Baca Juga: Asing Gempur Saham Big Banks, BBCA Tertekan di Level Terendah Sejak Oktober 2021
Ia melihat faktor utama berasal dari valuasi saham bank yang sudah sangat murah sehingga memicu aksi bargain hunting, ditambah meredanya tekanan makro setelah langkah agresif otoritas moneter dalam menjaga stabilitas rupiah.
Selain itu, fundamental industri perbankan masih relatif kuat. Pertumbuhan kredit dan laba tetap positif meski margin keuntungan menghadapi tekanan akibat tingginya suku bunga.
Menurut Andrey, sentimen buyback maupun pembagian dividen memang dapat menopang harga saham, tetapi dampaknya cenderung terbatas.
"Untuk menciptakan tren kenaikan yang lebih berkelanjutan, pasar tetap membutuhkan perbaikan sentimen makro, stabilisasi rupiah, dan kembalinya arus dana asing ke pasar saham Indonesia," katanya.
Pandangan serupa disampaikan Founder Republik Investor Hendra Wardana. Ia menilai sektor perbankan masih sangat bergantung pada minat investor asing karena selama ini menjadi salah satu tujuan utama aliran modal global di pasar saham Indonesia.
Masih dominannya aksi jual asing pada sebagian besar saham bank menunjukkan investor global belum kembali masuk secara merata. Mereka masih memilih emiten yang dianggap memiliki profil risiko paling defensif.
Baca Juga: Saham Big Banks Tertekan Sentimen Makro
Meski demikian, peluang penguatan saham perbankan dinilai masih terbuka pada semester II-2026 apabila kondisi global membaik, rupiah tetap stabil, dan ekonomi domestik tidak mengalami perlambatan yang signifikan.
Jika investor asing mulai konsisten mencatatkan net buy, sektor perbankan berpotensi menjadi motor utama pemulihan IHSG.
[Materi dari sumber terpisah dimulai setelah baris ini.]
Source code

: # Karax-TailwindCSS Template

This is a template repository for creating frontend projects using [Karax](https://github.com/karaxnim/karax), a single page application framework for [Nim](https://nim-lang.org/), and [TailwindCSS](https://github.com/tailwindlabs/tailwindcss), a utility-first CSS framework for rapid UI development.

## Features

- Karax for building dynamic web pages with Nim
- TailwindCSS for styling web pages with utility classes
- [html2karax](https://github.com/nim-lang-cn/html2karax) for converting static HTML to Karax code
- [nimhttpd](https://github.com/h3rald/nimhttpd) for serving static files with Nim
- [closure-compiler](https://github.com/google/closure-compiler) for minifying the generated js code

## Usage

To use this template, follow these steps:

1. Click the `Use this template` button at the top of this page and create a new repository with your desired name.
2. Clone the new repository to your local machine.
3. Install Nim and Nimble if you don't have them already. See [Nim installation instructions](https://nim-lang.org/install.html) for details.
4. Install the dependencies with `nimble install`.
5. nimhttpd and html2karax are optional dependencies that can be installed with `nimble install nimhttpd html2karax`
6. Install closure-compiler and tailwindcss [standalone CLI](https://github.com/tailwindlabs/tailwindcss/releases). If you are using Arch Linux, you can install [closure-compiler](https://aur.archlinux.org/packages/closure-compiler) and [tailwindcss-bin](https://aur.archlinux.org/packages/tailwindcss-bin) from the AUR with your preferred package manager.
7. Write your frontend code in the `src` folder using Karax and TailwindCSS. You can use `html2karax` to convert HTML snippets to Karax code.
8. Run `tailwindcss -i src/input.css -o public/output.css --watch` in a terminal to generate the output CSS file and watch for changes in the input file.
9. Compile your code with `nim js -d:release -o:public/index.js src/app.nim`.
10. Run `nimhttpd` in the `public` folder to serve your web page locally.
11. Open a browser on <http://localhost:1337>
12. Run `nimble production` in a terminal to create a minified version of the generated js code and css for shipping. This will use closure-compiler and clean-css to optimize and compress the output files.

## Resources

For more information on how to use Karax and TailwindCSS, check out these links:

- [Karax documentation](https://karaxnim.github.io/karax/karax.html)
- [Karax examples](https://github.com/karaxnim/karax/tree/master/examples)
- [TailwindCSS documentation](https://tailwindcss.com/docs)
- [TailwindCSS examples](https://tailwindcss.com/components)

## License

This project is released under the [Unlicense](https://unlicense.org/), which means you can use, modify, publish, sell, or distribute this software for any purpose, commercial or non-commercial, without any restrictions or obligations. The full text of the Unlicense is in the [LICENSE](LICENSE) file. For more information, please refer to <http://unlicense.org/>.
Di sisi lain, investor tetap perlu mewaspadai sejumlah risiko, mulai dari perlambatan pertumbuhan kredit, kenaikan rasio kredit bermasalah (NPL), hingga tekanan daya beli masyarakat yang masih membayangi industri perbankan.
Karena itu, Hendra memperkirakan kenaikan saham bank dalam jangka pendek masih akan berlangsung secara selektif dan belum merata.
Untuk strategi investasi, Hendra menjagokan BBCA karena mulai menunjukkan sinyal masuknya dana asing dengan rekomendasi trading buy dan target harga Rp6.425. BBNI juga direkomendasikan trading buy dengan target harga Rp3.890.
Baca Juga: Saham Big Banks Dilanda Aksi Jual Asing Saat BI Putuskan Kerek BI Rate
Sementara itu, Andrey lebih memilih BMRI dan BBRI karena dinilai menawarkan valuasi yang menarik, likuiditas tinggi, serta potensi pemulihan yang besar ketika sentimen makro kembali membaik.